Note - Experimental story ;-) Revised version
I visit him almost everyday, in the piece of paradise that I know as the forest. Rays of sunlight filter through the leaves of the tall trees, shining into the depths below, making the pool of cool water he crouches by shimmer as if it has been mixed with glitter. If you look up, beams of sun will be breaking through greenery like heaven through clouds, and you'd think: No wonder people believe in heaven!
If you saw the beams shine on him, then you'd think: No wonder people believe in angels!
That's what I thought he was at first.
Laying on crisp autumn leaves.
Golden leaves fluttered onto his slender form, he wore nothing, nothing at all, but he didn't look obscene.
As if no malice tainted his thoughts. His hair was a mess of bright orange and blue veins pulsed under his near translucent skin.
The flowers that I had took so much thought and time in picking that day fell from my hands when I saw him.
Gasping, I took a step back. Gawking, I took a step forward. Barely breathing, I crept towards him on my toes. I stared, not caring if he'd wake up and see me, letting my black hair tumble down to brush against his face.
He opened his eyes.
'Hello.' I greeted
He didn't speak; He just kept looking at me.
He opened his mouth and said in a hushed voice: Gretel
I smiled uncontrolably. 'Like in the fairytale?'
I let out a giggle. 'But that's a girls name!'
And that's how I met Gretel. Eight years later and i'm fifteen years old, although Gretel doesn't look a second older. It's as if he's frozen physically. I've asked him countless times what he is but he always gives me the same answer: I am mortal. Just like you.

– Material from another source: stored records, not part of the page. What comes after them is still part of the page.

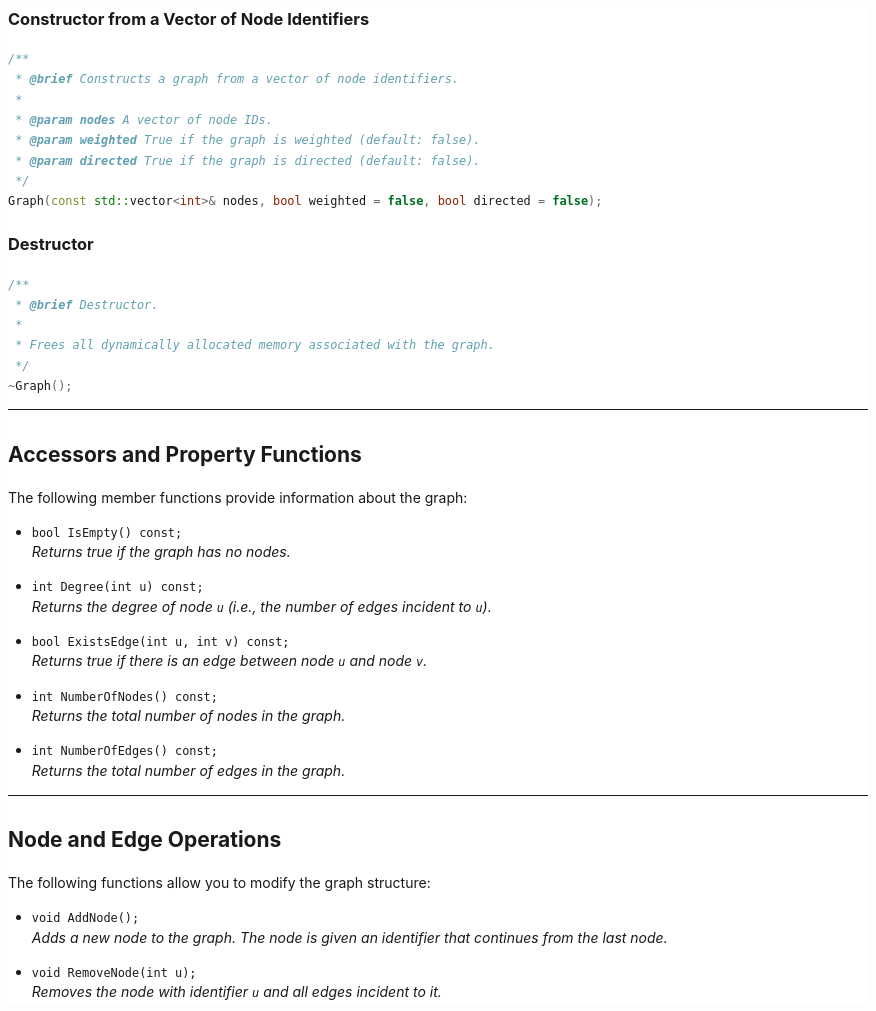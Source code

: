 ### Constructor from a Vector of Node Identifiers

```cpp
/**
 * @brief Constructs a graph from a vector of node identifiers.
 *
 * @param nodes A vector of node IDs.
 * @param weighted True if the graph is weighted (default: false).
 * @param directed True if the graph is directed (default: false).
 */
Graph(const std::vector<int>& nodes, bool weighted = false, bool directed = false);
```

### Destructor

```cpp
/**
 * @brief Destructor.
 *
 * Frees all dynamically allocated memory associated with the graph.
 */
~Graph();
```

---

## Accessors and Property Functions

The following member functions provide information about the graph:

- `bool IsEmpty() const;`  
  *Returns true if the graph has no nodes.*

- `int Degree(int u) const;`  
  *Returns the degree of node `u` (i.e., the number of edges incident to `u`).*

- `bool ExistsEdge(int u, int v) const;`  
  *Returns true if there is an edge between node `u` and node `v`.*

- `int NumberOfNodes() const;`  
  *Returns the total number of nodes in the graph.*

- `int NumberOfEdges() const;`  
  *Returns the total number of edges in the graph.*

---

## Node and Edge Operations

The following functions allow you to modify the graph structure:

- `void AddNode();`  
  *Adds a new node to the graph. The node is given an identifier that continues from the last node.*

- `void RemoveNode(int u);`  
  *Removes the node with identifier `u` and all edges incident to it.*
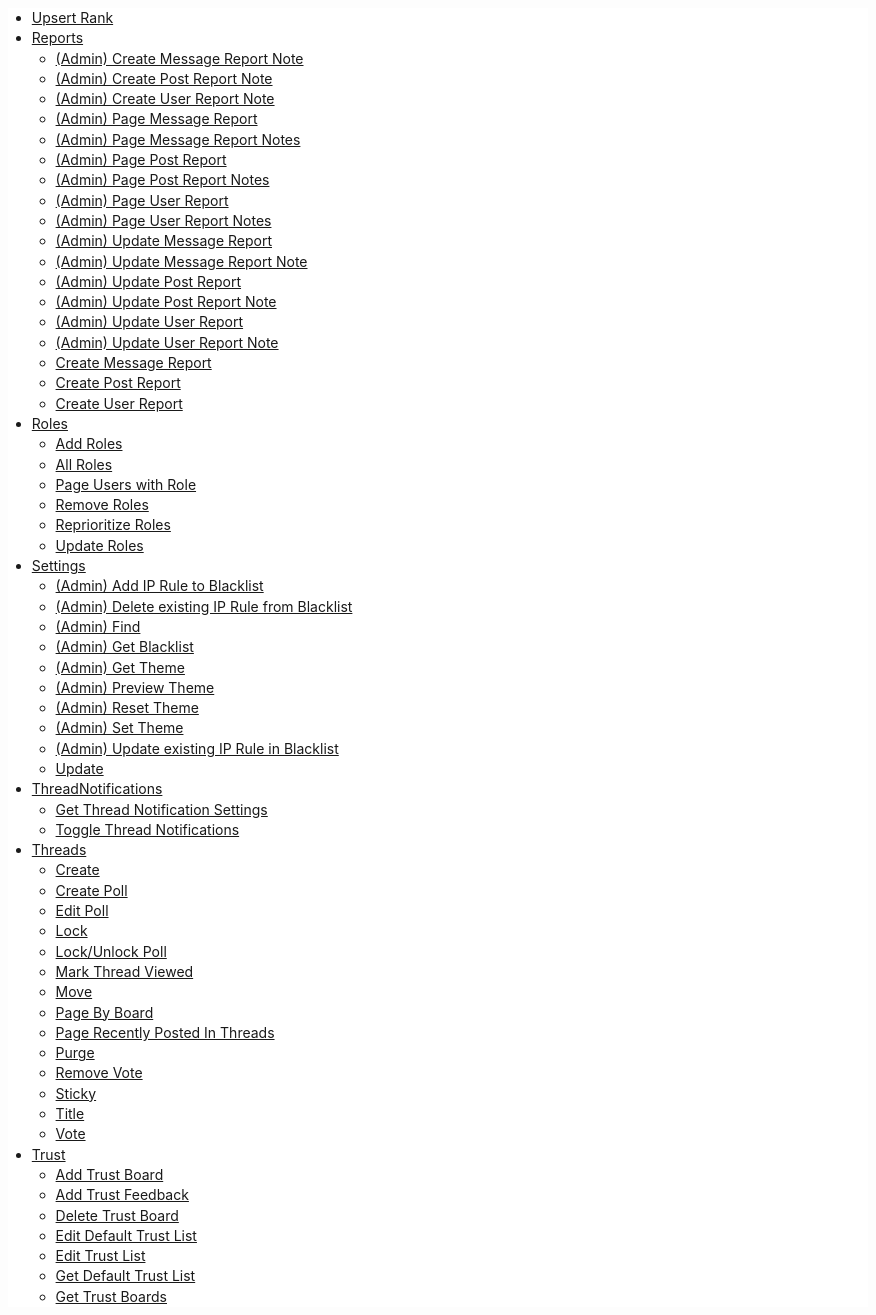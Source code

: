    - [Upsert Rank](#Upsert-Rank)
 - [Reports](#Reports)
   - [(Admin) Create Message Report Note](#(Admin)-Create-Message-Report-Note)
   - [(Admin) Create Post Report Note](#(Admin)-Create-Post-Report-Note)
   - [(Admin) Create User Report Note](#(Admin)-Create-User-Report-Note)
   - [(Admin) Page Message Report](#(Admin)-Page-Message-Report)
   - [(Admin) Page Message Report Notes](#(Admin)-Page-Message-Report-Notes)
   - [(Admin) Page Post Report](#(Admin)-Page-Post-Report)
   - [(Admin) Page Post Report Notes](#(Admin)-Page-Post-Report-Notes)
   - [(Admin) Page User Report](#(Admin)-Page-User-Report)
   - [(Admin) Page User Report Notes](#(Admin)-Page-User-Report-Notes)
   - [(Admin) Update Message Report](#(Admin)-Update-Message-Report)
   - [(Admin) Update Message Report Note](#(Admin)-Update-Message-Report-Note)
   - [(Admin) Update Post Report](#(Admin)-Update-Post-Report)
   - [(Admin) Update Post Report Note](#(Admin)-Update-Post-Report-Note)
   - [(Admin) Update User Report](#(Admin)-Update-User-Report)
   - [(Admin) Update User Report Note](#(Admin)-Update-User-Report-Note)
   - [Create Message Report](#Create-Message-Report)
   - [Create Post Report](#Create-Post-Report)
   - [Create User Report](#Create-User-Report)
 - [Roles](#Roles)
   - [Add Roles](#Add-Roles)
   - [All Roles](#All-Roles)
   - [Page Users with Role](#Page-Users-with-Role)
   - [Remove Roles](#Remove-Roles)
   - [Reprioritize Roles](#Reprioritize-Roles)
   - [Update Roles](#Update-Roles)
 - [Settings](#Settings)
   - [(Admin) Add IP Rule to Blacklist](#(Admin)-Add-IP-Rule-to-Blacklist)
   - [(Admin) Delete existing IP Rule from Blacklist](#(Admin)-Delete-existing-IP-Rule-from-Blacklist)
   - [(Admin) Find](#(Admin)-Find)
   - [(Admin) Get Blacklist](#(Admin)-Get-Blacklist)
   - [(Admin) Get Theme](#(Admin)-Get-Theme)
   - [(Admin) Preview Theme](#(Admin)-Preview-Theme)
   - [(Admin) Reset Theme](#(Admin)-Reset-Theme)
   - [(Admin) Set Theme](#(Admin)-Set-Theme)
   - [(Admin) Update existing IP Rule in Blacklist](#(Admin)-Update-existing-IP-Rule-in-Blacklist)
   - [Update](#Update)
 - [ThreadNotifications](#ThreadNotifications)
   - [Get Thread Notification Settings](#Get-Thread-Notification-Settings)
   - [Toggle Thread Notifications](#Toggle-Thread-Notifications)
 - [Threads](#Threads)
   - [Create](#Create)
   - [Create Poll](#Create-Poll)
   - [Edit Poll](#Edit-Poll)
   - [Lock](#Lock)
   - [Lock/Unlock Poll](#Lock/Unlock-Poll)
   - [Mark Thread Viewed](#Mark-Thread-Viewed)
   - [Move](#Move)
   - [Page By Board](#Page-By-Board)
   - [Page Recently Posted In Threads](#Page-Recently-Posted-In-Threads)
   - [Purge](#Purge)
   - [Remove Vote](#Remove-Vote)
   - [Sticky](#Sticky)
   - [Title](#Title)
   - [Vote](#Vote)
 - [Trust](#Trust)
   - [Add Trust Board](#Add-Trust-Board)
   - [Add Trust Feedback](#Add-Trust-Feedback)
   - [Delete Trust Board](#Delete-Trust-Board)
   - [Edit Default Trust List](#Edit-Default-Trust-List)
   - [Edit Trust List](#Edit-Trust-List)
   - [Get Default Trust List](#Get-Default-Trust-List)
   - [Get Trust Boards](#Get-Trust-Boards)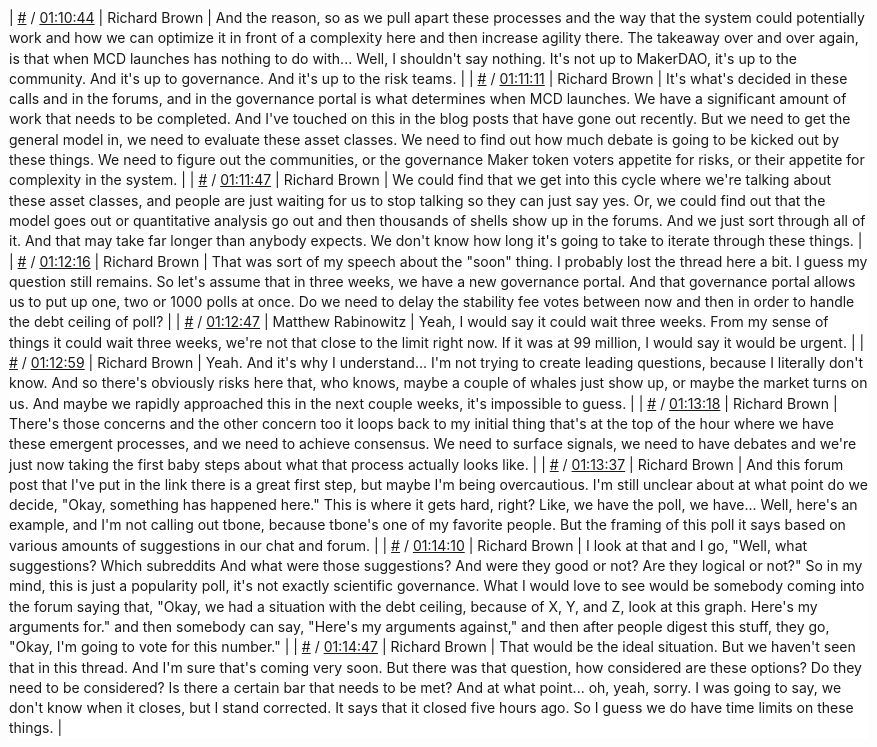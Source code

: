 | <a name=011044></a>[#](#011044) / [01:10:44](https://www.youtube.com/watch?v=DlH0bMvqO9w&t=01h10m44s) | Richard Brown | And the reason, so as we pull apart these processes and the way that the system could potentially work and how we can optimize it in front of a complexity here and then increase agility there. The takeaway over and over again, is that when MCD launches has nothing to do with... Well, I shouldn't say nothing. It's not up to MakerDAO, it's up to the community. And it's up to governance. And it's up to the risk teams. |
| <a name=011111></a>[#](#011111) / [01:11:11](https://www.youtube.com/watch?v=DlH0bMvqO9w&t=01h11m11s) | Richard Brown | It's what's decided in these calls and in the forums, and in the governance portal is what determines when MCD launches. We have a significant amount of work that needs to be completed. And I've touched on this in the blog posts that have gone out recently. But we need to get the general model in, we need to evaluate these asset classes. We need to find out how much debate is going to be kicked out by these things. We need to figure out the communities, or the governance Maker token voters appetite for risks, or their appetite for complexity in the system. |
| <a name=011147></a>[#](#011147) / [01:11:47](https://www.youtube.com/watch?v=DlH0bMvqO9w&t=01h11m47s) | Richard Brown | We could find that we get into this cycle where we're talking about these asset classes, and people are just waiting for us to stop talking so they can just say yes. Or, we could find out that the model goes out or quantitative analysis go out and then thousands of shells show up in the forums. And we just sort through all of it. And that may take far longer than anybody expects. We don't know how long it's going to take to iterate through these things. |
| <a name=011216></a>[#](#011216) / [01:12:16](https://www.youtube.com/watch?v=DlH0bMvqO9w&t=01h12m16s) | Richard Brown | That was sort of my speech about the "soon" thing. I probably lost the thread here a bit. I guess my question still remains. So let's assume that in three weeks, we have a new governance portal. And that governance portal allows us to put up one, two or 1000 polls at once. Do we need to delay the stability fee votes between now and then in order to handle the debt ceiling of poll? |
| <a name=011247></a>[#](#011247) / [01:12:47](https://www.youtube.com/watch?v=DlH0bMvqO9w&t=01h12m47s) | Matthew Rabinowitz | Yeah, I would say it could wait three weeks. From my sense of things it could wait three weeks, we're not that close to the limit right now. If it was at 99 million, I would say it would be urgent. |
| <a name=011259></a>[#](#011259) / [01:12:59](https://www.youtube.com/watch?v=DlH0bMvqO9w&t=01h12m59s) | Richard Brown | Yeah. And it's why I understand... I'm not trying to create leading questions, because I literally don't know. And so there's obviously risks here that, who knows, maybe a couple of whales just show up, or maybe the market turns on us. And maybe we rapidly approached this in the next couple weeks, it's impossible to guess. |
| <a name=011318></a>[#](#011318) / [01:13:18](https://www.youtube.com/watch?v=DlH0bMvqO9w&t=01h13m18s) | Richard Brown | There's those concerns and the other concern too it loops back to my initial thing that's at the top of the hour where we have these emergent processes, and we need to achieve consensus. We need to surface signals, we need to have debates and we're just now taking the first baby steps about what that process actually looks like. |
| <a name=011337></a>[#](#011337) / [01:13:37](https://www.youtube.com/watch?v=DlH0bMvqO9w&t=01h13m37s) | Richard Brown | And this forum post that I've put in the link there is a great first step, but maybe I'm being overcautious. I'm still unclear about at what point do we decide, "Okay, something has happened here." This is where it gets hard, right? Like, we have the poll, we have... Well, here's an example, and I'm not calling out tbone, because tbone's one of my favorite people. But the framing of this poll it says based on various amounts of suggestions in our chat and forum. |
| <a name=011410></a>[#](#011410) / [01:14:10](https://www.youtube.com/watch?v=DlH0bMvqO9w&t=01h14m10s) | Richard Brown | I look at that and I go, "Well, what suggestions? Which subreddits And what were those suggestions? And were they good or not? Are they logical or not?" So in my mind, this is just a popularity poll, it's not exactly scientific governance. What I would love to see would be somebody coming into the forum saying that, "Okay, we had a situation with the debt ceiling, because of X, Y, and Z, look at this graph. Here's my arguments for." and then somebody can say, "Here's my arguments against," and then after people digest this stuff, they go, "Okay, I'm going to vote for this number." |
| <a name=011447></a>[#](#011447) / [01:14:47](https://www.youtube.com/watch?v=DlH0bMvqO9w&t=01h14m47s) | Richard Brown | That would be the ideal situation. But we haven't seen that in this thread. And I'm sure that's coming very soon. But there was that question, how considered are these options? Do they need to be considered? Is there a certain bar that needs to be met? And at what point... oh, yeah, sorry. I was going to say, we don't know when it closes, but I stand corrected. It says that it closed five hours ago. So I guess we do have time limits on these things. |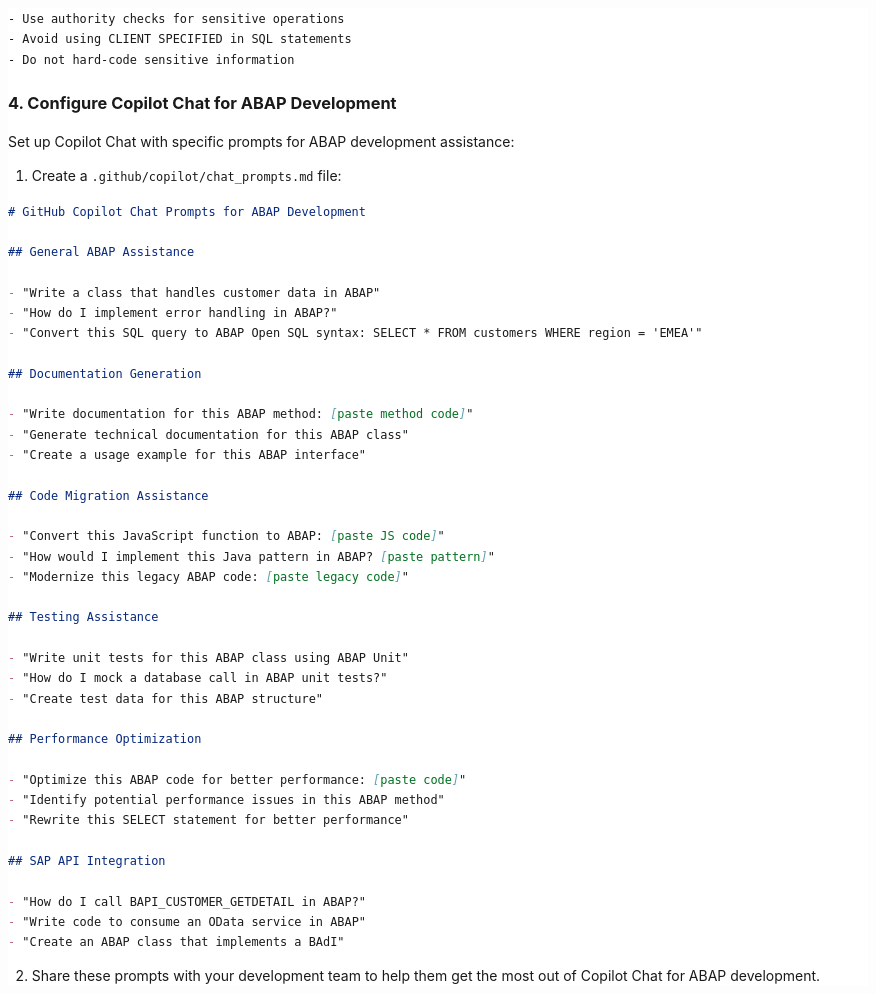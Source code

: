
 ```
- Use authority checks for sensitive operations
- Avoid using CLIENT SPECIFIED in SQL statements
- Do not hard-code sensitive information
```

### 4. Configure Copilot Chat for ABAP Development

Set up Copilot Chat with specific prompts for ABAP development assistance:

1. Create a `.github/copilot/chat_prompts.md` file:

```markdown
# GitHub Copilot Chat Prompts for ABAP Development

## General ABAP Assistance

- "Write a class that handles customer data in ABAP"
- "How do I implement error handling in ABAP?"
- "Convert this SQL query to ABAP Open SQL syntax: SELECT * FROM customers WHERE region = 'EMEA'"

## Documentation Generation

- "Write documentation for this ABAP method: [paste method code]"
- "Generate technical documentation for this ABAP class"
- "Create a usage example for this ABAP interface"

## Code Migration Assistance

- "Convert this JavaScript function to ABAP: [paste JS code]"
- "How would I implement this Java pattern in ABAP? [paste pattern]"
- "Modernize this legacy ABAP code: [paste legacy code]"

## Testing Assistance

- "Write unit tests for this ABAP class using ABAP Unit"
- "How do I mock a database call in ABAP unit tests?"
- "Create test data for this ABAP structure"

## Performance Optimization

- "Optimize this ABAP code for better performance: [paste code]"
- "Identify potential performance issues in this ABAP method"
- "Rewrite this SELECT statement for better performance"

## SAP API Integration

- "How do I call BAPI_CUSTOMER_GETDETAIL in ABAP?"
- "Write code to consume an OData service in ABAP"
- "Create an ABAP class that implements a BAdI"
```

2. Share these prompts with your development team to help them get the most out of Copilot Chat for ABAP development.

Nobody knows why I venture into the woods so often, almost ritually. My mother thinks i'm picking berries and flowers or just enjoying nature. I am doing these things, but the main reason is Gretel.
He floats onto the ground from a branch as I approach, his feet barely touching the soil as he nears me. The corners of his lips rise into a smile when he sees the juice-packed berries cupped in my hands. He crams them into his mouth, only stopping once to thank me.
'Thankyou, Lynn.' He gasps.
Once he's finished, I settle myself on a large rock and admire the forest, taking in its earthly scent. Gretel sits down beside me, biting his lip for no reason in particular.
I decide to ask him again, purely because I didn't believe him.
'What are you?'
'I am mortal. Just-'
'-Like you.' I finish off, not able to hide the disappointed look on my face. Sour as a lemon.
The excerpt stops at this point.